As long as QEMU acts in the same way as real hardware we should be
okay.  Will real hardware change the mappings immediately and abort
the DMA from the device if it tries to access an invalidated address?

Stefan
Isaku Yamahata July 2, 2010, 9:41 a.m. UTC | #4
On Fri, Jul 02, 2010 at 09:03:39AM +0100, Stefan Hajnoczi wrote:
> On Thu, Jul 1, 2010 at 8:30 PM, Eduard - Gabriel Munteanu
> <eduard.munteanu@linux360.ro> wrote:
> > On Wed, Jun 30, 2010 at 09:37:31AM +0100, Stefan Hajnoczi wrote:
> >> On Tue, Jun 29, 2010 at 6:25 PM, Eduard - Gabriel Munteanu
> >> <eduard.munteanu@linux360.ro> wrote:
> >> > On the other hand, we could just leave it alone for now. Changing
> >> > mappings during DMA is stupid anyway: I don't think the guest can
> >> > recover the results of DMA safely, even though it might be used on
> >> > transfers in progress you simply don't care about anymore. Paul Brook
> >> > suggested we could update the cpu_physical_memory_map() mappings
> >> > somehow, but I think that's kinda difficult to accomplish.
> >>
> >> A malicious or broken guest shouldn't be able to crash or corrupt QEMU
> >> process memory. ?The IOMMU can only map from bus addresses to guest
> >> physical RAM (?) so the worst the guest can do here is corrupt itself?
> >>
> > That's true, but it's fair to be concerned about the guest itself.
> > Imagine it runs some possibly malicious apps which program the hardware
> > to do DMA. That should be safe when a IOMMU is present.
> >
> > But suddenly the guest OS changes mappings and expects the IOMMU to
> > enforce them as soon as invalidation commands are completed. The guest
> > then reclaims the old space for other uses. This leaves an opportunity
> > for those processes to corrupt or read sensitive data.

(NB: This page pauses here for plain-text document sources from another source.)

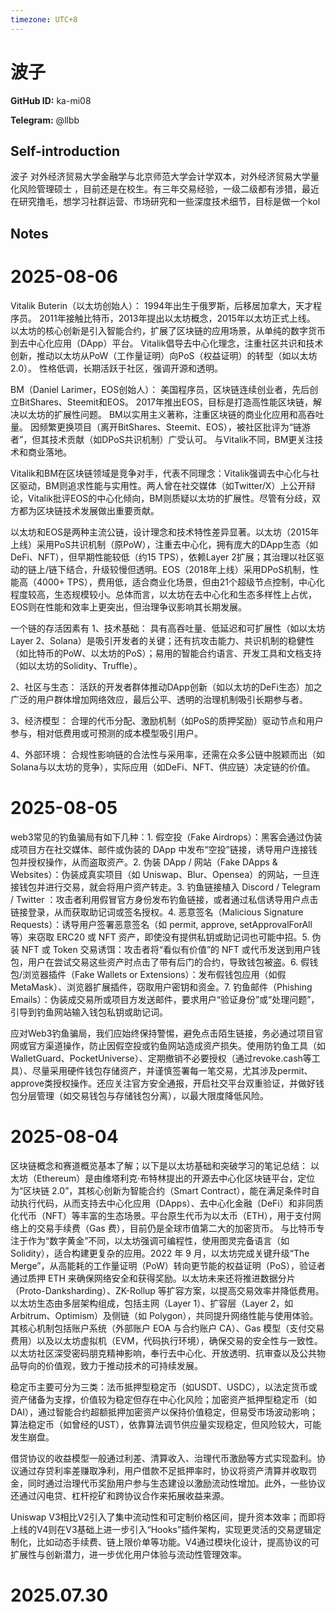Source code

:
```yaml
---
timezone: UTC+8
---
```


# 波子

**GitHub ID:** ka-mi08

**Telegram:** @llbb

## Self-introduction

波子 对外经济贸易大学金融学与北京师范大学会计学双本，对外经济贸易大学量化风险管理硕士 ，目前还是在校生。有三年交易经验，一级二级都有涉猎，最近在研究撸毛，想学习社群运营、市场研究和一些深度技术细节，目标是做一个kol

## Notes

<!-- Content_START -->
# 2025-08-06

Vitalik Buterin（以太坊创始人）：
1994年出生于俄罗斯，后移居加拿大，天才程序员。
2011年接触比特币，2013年提出以太坊概念，2015年以太坊正式上线。
以太坊的核心创新是引入智能合约，扩展了区块链的应用场景，从单纯的数字货币到去中心化应用（DApp）平台。
Vitalik倡导去中心化理念，注重社区共识和技术创新，推动以太坊从PoW（工作量证明）向PoS（权益证明）的转型（如以太坊2.0）。
性格低调，长期活跃于社区，强调开源和透明。

BM（Daniel Larimer，EOS创始人）：
美国程序员，区块链连续创业者，先后创立BitShares、Steemit和EOS。
2017年推出EOS，目标是打造高性能区块链，解决以太坊的扩展性问题。
 BM以实用主义著称，注重区块链的商业化应用和高吞吐量。
因频繁更换项目（离开BitShares、Steemit、EOS），被社区批评为“链游者”，但其技术贡献（如DPoS共识机制）广受认可。
与Vitalik不同，BM更关注技术和商业落地。

Vitalik和BM在区块链领域是竞争对手，代表不同理念：Vitalik强调去中心化与社区驱动，BM则追求性能与实用性。两人曾在社交媒体（如Twitter/X）上公开辩论，Vitalik批评EOS的中心化倾向，BM则质疑以太坊的扩展性。尽管有分歧，双方都为区块链技术发展做出重要贡献。


以太坊和EOS是两种主流公链，设计理念和技术特性差异显著。以太坊（2015年上线）采用PoS共识机制（原PoW），注重去中心化，拥有庞大的DApp生态（如DeFi、NFT），但早期性能较低（约15 TPS），依赖Layer 2扩展；其治理以社区驱动的链上/链下结合，升级较慢但透明。EOS（2018年上线）采用DPoS机制，性能高（4000+ TPS），费用低，适合商业化场景，但由21个超级节点控制，中心化程度较高，生态规模较小。总体而言，以太坊在去中心化和生态多样性上占优，EOS则在性能和效率上更突出，但治理争议影响其长期发展。


一个链的存活因素有
1、技术基础：
具有高吞吐量、低延迟和可扩展性（如以太坊Layer 2、Solana）是吸引开发者的关键；还有抗攻击能力、共识机制的稳健性（如比特币的PoW、以太坊的PoS）；易用的智能合约语言、开发工具和文档支持（如以太坊的Solidity、Truffle）。

2、社区与生态：
活跃的开发者群体推动DApp创新（如以太坊的DeFi生态）加之广泛的用户群体增加网络效应，最后公平、透明的治理机制吸引长期参与者。

3、经济模型：
合理的代币分配、激励机制（如PoS的质押奖励）驱动节点和用户参与，相对低费用或可预测的成本模型吸引用户。

4、外部环境：
合规性影响链的合法性与采用率，还需在众多公链中脱颖而出（如Solana与以太坊的竞争），实际应用（如DeFi、NFT、供应链）决定链的价值。

# 2025-08-05

web3常见的钓鱼骗局有如下几种：1. 假空投（Fake Airdrops）：黑客会通过伪装成项目方在社交媒体、邮件或伪装的 DApp 中发布“空投”链接，诱导用户连接钱包并授权操作，从而盗取资产。2. 伪装 DApp / 网站（Fake DApps & Websites）：伪装成真实项目（如 Uniswap、Blur、Opensea）的网站，一旦连接钱包并进行交易，就会将用户资产转走。3. 钓鱼链接植入 Discord / Telegram / Twitter ：攻击者利用假冒官方身份发布钓鱼链接，或者通过私信诱导用户点击链接登录，从而获取助记词或签名授权。4. 恶意签名（Malicious Signature Requests）：诱导用户签署恶意签名（如 permit, approve, setApprovalForAll 等）来窃取 ERC20 或 NFT 资产，即使没有提供私钥或助记词也可能中招。5. 伪装 NFT 或 Token 交易诱饵：攻击者将“看似有价值”的 NFT 或代币发送到用户钱包，用户在尝试交易这些资产时点击了带有后门的合约，导致钱包被盗。6. 假钱包/浏览器插件（Fake Wallets or Extensions）：发布假钱包应用（如假 MetaMask）、浏览器扩展插件，窃取用户密钥和资金。7. 钓鱼邮件（Phishing Emails）：伪装成交易所或项目方发送邮件，要求用户“验证身份”或“处理问题”，引导到钓鱼网站输入钱包私钥或助记词。

应对Web3钓鱼骗局，我们应始终保持警惕，避免点击陌生链接，务必通过项目官网或官方渠道操作，防止因假空投或钓鱼网站造成资产损失。使用防钓鱼工具（如WalletGuard、PocketUniverse）、定期撤销不必要授权（通过revoke.cash等工具）、尽量采用硬件钱包存储资产，并谨慎签署每一笔交易，尤其涉及permit、approve类授权操作。还应关注官方安全通报，开启社交平台双重验证，并做好钱包分层管理（如交易钱包与存储钱包分离），以最大限度降低风险。

# 2025-08-04

区块链概念和赛道概览基本了解；以下是以太坊基础和突破学习的笔记总结：
以太坊（Ethereum）是由维塔利克·布特林提出的开源去中心化区块链平台，定位为“区块链 2.0”，其核心创新为智能合约（Smart Contract），能在满足条件时自动执行代码，从而支持去中心化应用（DApps）、去中心化金融（DeFi）和非同质化代币（NFT）等丰富的生态场景。平台原生代币为以太币（ETH），用于支付网络上的交易手续费（Gas 费），目前仍是全球市值第二大的加密货币。 与比特币专注于作为“数字黄金”不同，以太坊强调可编程性，使用图灵完备语言（如 Solidity），适合构建更复杂的应用。2022 年 9 月，以太坊完成关键升级“The Merge”，从高能耗的工作量证明（PoW）转向更节能的权益证明（PoS），验证者通过质押 ETH 来确保网络安全和获得奖励。以太坊未来还将推进数据分片（Proto-Danksharding）、ZK-Rollup 等扩容方案，以提高交易效率并降低费用。 以太坊生态由多层架构组成，包括主网（Layer 1）、扩容层（Layer 2，如 Arbitrum、Optimism）及侧链（如 Polygon），共同提升网络性能与使用体验。其核心机制包括账户系统（外部账户 EOA 与合约账户 CA）、Gas 模型（支付交易费用）以及以太坊虚拟机（EVM，代码执行环境），确保交易的安全性与一致性。以太坊社区深受密码朋克精神影响，奉行去中心化、开放透明、抗审查以及公共物品导向的价值观，致力于推动技术的可持续发展。 

稳定币主要可分为三类：法币抵押型稳定币（如USDT、USDC），以法定货币或资产储备为支撑，价值较为稳定但存在中心化风险；加密资产抵押型稳定币（如DAI），通过智能合约超额抵押加密资产以保持价值稳定，但易受市场波动影响；算法稳定币（如曾经的UST），依靠算法调节供应量实现稳定，但风险较大，可能发生崩盘。

借贷协议的收益模型一般通过利差、清算收入、治理代币激励等方式实现盈利。协议通过存贷利率差赚取净利，用户借款不足抵押率时，协议将资产清算并收取罚金，同时通过治理代币奖励用户参与生态建设以激励流动性增加。此外，一些协议还通过闪电贷、杠杆挖矿和跨协议合作来拓展收益来源。

Uniswap V3相比V2引入了集中流动性和可定制价格区间，提升资本效率；而即将上线的V4则在V3基础上进一步引入“Hooks”插件架构，实现更灵活的交易逻辑定制化，比如动态手续费、链上限价单等功能。V4通过模块化设计，提高协议的可扩展性与创新潜力，进一步优化用户体验与流动性管理效率。


# 2025.07.30


<!-- Content_END -->
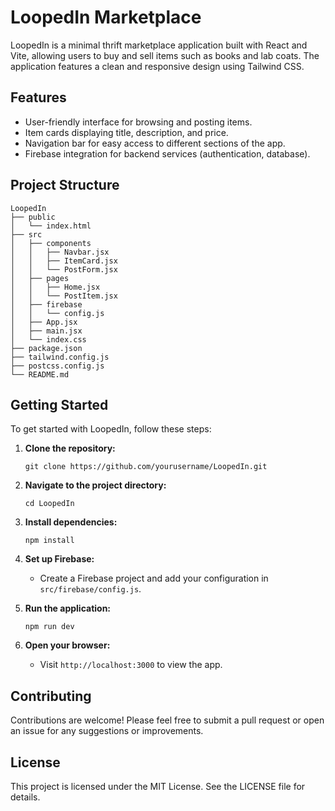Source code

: # LoopedIn Marketplace

LoopedIn is a minimal thrift marketplace application built with React and Vite, allowing users to buy and sell items such as books and lab coats. The application features a clean and responsive design using Tailwind CSS.

## Features

- User-friendly interface for browsing and posting items.
- Item cards displaying title, description, and price.
- Navigation bar for easy access to different sections of the app.
- Firebase integration for backend services (authentication, database).

## Project Structure

```
LoopedIn
├── public
│   └── index.html
├── src
│   ├── components
│   │   ├── Navbar.jsx
│   │   ├── ItemCard.jsx
│   │   └── PostForm.jsx
│   ├── pages
│   │   ├── Home.jsx
│   │   └── PostItem.jsx
│   ├── firebase
│   │   └── config.js
│   ├── App.jsx
│   ├── main.jsx
│   └── index.css
├── package.json
├── tailwind.config.js
├── postcss.config.js
└── README.md
```

## Getting Started

To get started with LoopedIn, follow these steps:

1. **Clone the repository:**
   ```
   git clone https://github.com/yourusername/LoopedIn.git
   ```

2. **Navigate to the project directory:**
   ```
   cd LoopedIn
   ```

3. **Install dependencies:**
   ```
   npm install
   ```

4. **Set up Firebase:**
   - Create a Firebase project and add your configuration in `src/firebase/config.js`.

5. **Run the application:**
   ```
   npm run dev
   ```

6. **Open your browser:**
   - Visit `http://localhost:3000` to view the app.

## Contributing

Contributions are welcome! Please feel free to submit a pull request or open an issue for any suggestions or improvements.

## License

This project is licensed under the MIT License. See the LICENSE file for details.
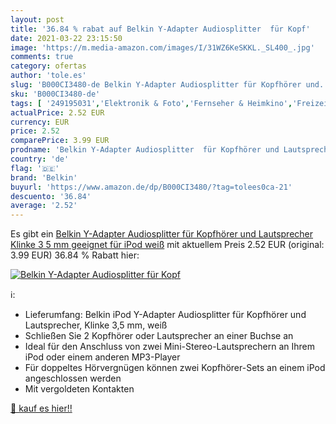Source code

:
 ```yaml
---
layout: post
title: '36.84 % rabat auf Belkin Y-Adapter Audiosplitter  für Kopf'
date: 2021-03-22 23:15:50
image: 'https://m.media-amazon.com/images/I/31WZ6KeSKKL._SL400_.jpg'
comments: true
category: ofertas
author: 'tole.es'
slug: 'B000CI3480-de Belkin Y-Adapter Audiosplitter für Kopfhörer und...'
sku: 'B000CI3480-de'
tags: [ '249195031','Elektronik & Foto','Fernseher & Heimkino','Freizeit','Heimkino, TV & Video Zubehör','Kopfhörer & Zubehör','Kopfhörer Verlängerungskabel','MP3/Video-Player','Mobility','Produkte','TV&Audio','Tragbare Geräte','Tragbare Lautsprecher & Audio-Docks','Zubehör für MP3-Player','Zubehör für tragbare Geräte','belkin', ]
actualPrice: 2.52 EUR
currency: EUR
price: 2.52
comparePrice: 3.99 EUR
prodname: 'Belkin Y-Adapter Audiosplitter  für Kopfhörer und Lautsprecher  Klinke 3 5 mm  geeignet für iPod  weiß'
country: 'de'
flag: '🇩🇪'
brand: 'Belkin'
buyurl: 'https://www.amazon.de/dp/B000CI3480/?tag=tolees0ca-21'
descuento: '36.84'
average: '2.52'
---
```


Es gibt ein [Belkin Y-Adapter Audiosplitter  für Kopfhörer und Lautsprecher  Klinke 3 5 mm  geeignet für iPod  weiß](https://www.amazon.de/dp/B000CI3480/?tag=tolees0ca-21) mit aktuellem Preis 2.52 EUR (original: 3.99 EUR) 36.84 % Rabatt hier:

[![Belkin Y-Adapter Audiosplitter  für Kopf](https://m.media-amazon.com/images/I/31WZ6KeSKKL._SL400_.jpg)](https://www.amazon.de/dp/B000CI3480/?tag=tolees0ca-21)

ℹ️:

- Lieferumfang: Belkin iPod Y-Adapter Audiosplitter für Kopfhörer und Lautsprecher, Klinke 3,5 mm, weiß
- Schließen Sie 2 Kopfhörer oder Lautsprecher an einer Buchse an
- Ideal für den Anschluss von zwei Mini-Stereo-Lautsprechern an Ihrem iPod oder einem anderen MP3-Player
- Für doppeltes Hörvergnügen können zwei Kopfhörer-Sets an einem iPod angeschlossen werden
- Mit vergoldeten Kontakten

[🛒 kauf es hier!!](https://www.amazon.de/dp/B000CI3480/?tag=tolees0ca-21)
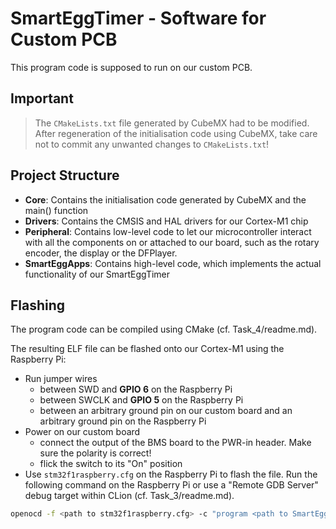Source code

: # SmartEggTimer - Software for Custom PCB

This program code is supposed to run on our custom PCB.

## Important

> The `CMakeLists.txt` file generated by CubeMX had to be modified. After regeneration of the initialisation code using CubeMX, take care not to commit any unwanted changes to `CMakeLists.txt`!

## Project Structure

- **Core**: Contains the initialisation code generated by CubeMX and the main() function
- **Drivers**: Contains the CMSIS and HAL drivers for our Cortex-M1 chip
- **Peripheral**: Contains low-level code to let our microcontroller interact with all the components on or attached to our board, such as the rotary encoder, the display or the DFPlayer.
- **SmartEggApps**: Contains high-level code, which implements the actual functionality of our SmartEggTimer


## Flashing

The program code can be compiled using CMake (cf. Task_4/readme.md).

The resulting ELF file can be flashed onto our Cortex-M1 using the Raspberry Pi:

- Run jumper wires
  - between SWD and **GPIO 6** on the Raspberry Pi
  - between SWCLK and **GPIO 5** on the Raspberry Pi
  - between an arbitrary ground pin on our custom board and an arbitrary ground pin on the Raspberry Pi
- Power on our custom board
  - connect the output of the BMS board to the PWR-in header. Make sure the polarity is correct!
  - flick the switch to its "On" position
- Use `stm32f1raspberry.cfg` on the Raspberry Pi to flash the file. Run the following command on the Raspberry Pi or use a "Remote GDB Server" debug target within CLion (cf. Task_3/readme.md).

```bash
openocd -f <path to stm32f1raspberry.cfg> -c "program <path to SmartEggTimer.elf> verify" -c "reset halt"
```
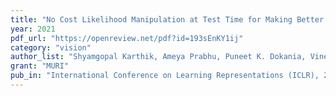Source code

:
 ```yaml
---
title: "No Cost Likelihood Manipulation at Test Time for Making Better Mistakes in Deep Networks"
year: 2021
pdf_url: "https://openreview.net/pdf?id=193sEnKY1ij"
category: "vision"
author_list: "Shyamgopal Karthik, Ameya Prabhu, Puneet K. Dokania, Vineet Gandhi"
grant: "MURI"
pub_in: "International Conference on Learning Representations (ICLR), 2021"
---
```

In such a case, OS should put device into quiescence by reset like
pci bus reset or pcie function level reset.
pci bus reset patch hasn't been merged yet, though.
It needs clean up/generalization.

> 
> As long as QEMU acts in the same way as real hardware we should be
> okay.  Will real hardware change the mappings immediately and abort
> the DMA from the device if it tries to access an invalidated address?
> 
> Stefan
>
Eduard - Gabriel Munteanu July 2, 2010, 5:05 p.m. UTC | #5
On Fri, Jul 02, 2010 at 09:03:39AM +0100, Stefan Hajnoczi wrote:
> > That's true, but it's fair to be concerned about the guest itself.
> > Imagine it runs some possibly malicious apps which program the hardware
> > to do DMA. That should be safe when a IOMMU is present.
> >
> > But suddenly the guest OS changes mappings and expects the IOMMU to
> > enforce them as soon as invalidation commands are completed. The guest
> > then reclaims the old space for other uses. This leaves an opportunity
> > for those processes to corrupt or read sensitive data.
> 
> As long as QEMU acts in the same way as real hardware we should be
> okay.  Will real hardware change the mappings immediately and abort
> the DMA from the device if it tries to access an invalidated address?
> 
> Stefan

Real, non-IOMMU aware hardware looks like this (simplified):

Device <-> IOMMU <-> Memory	(1)

Most QEMU translated devices would do exactly that. But AIO is something
like this:

Device + <---translation--- IOMMU	(2)
       ^
       |
       ---------R/W--------> Memory

There are two reasons this form isn't reducible to the former in case of
AIO:
1. It uses cpu_physical_memory_map().
2. The actual I/O happens on a separate thread.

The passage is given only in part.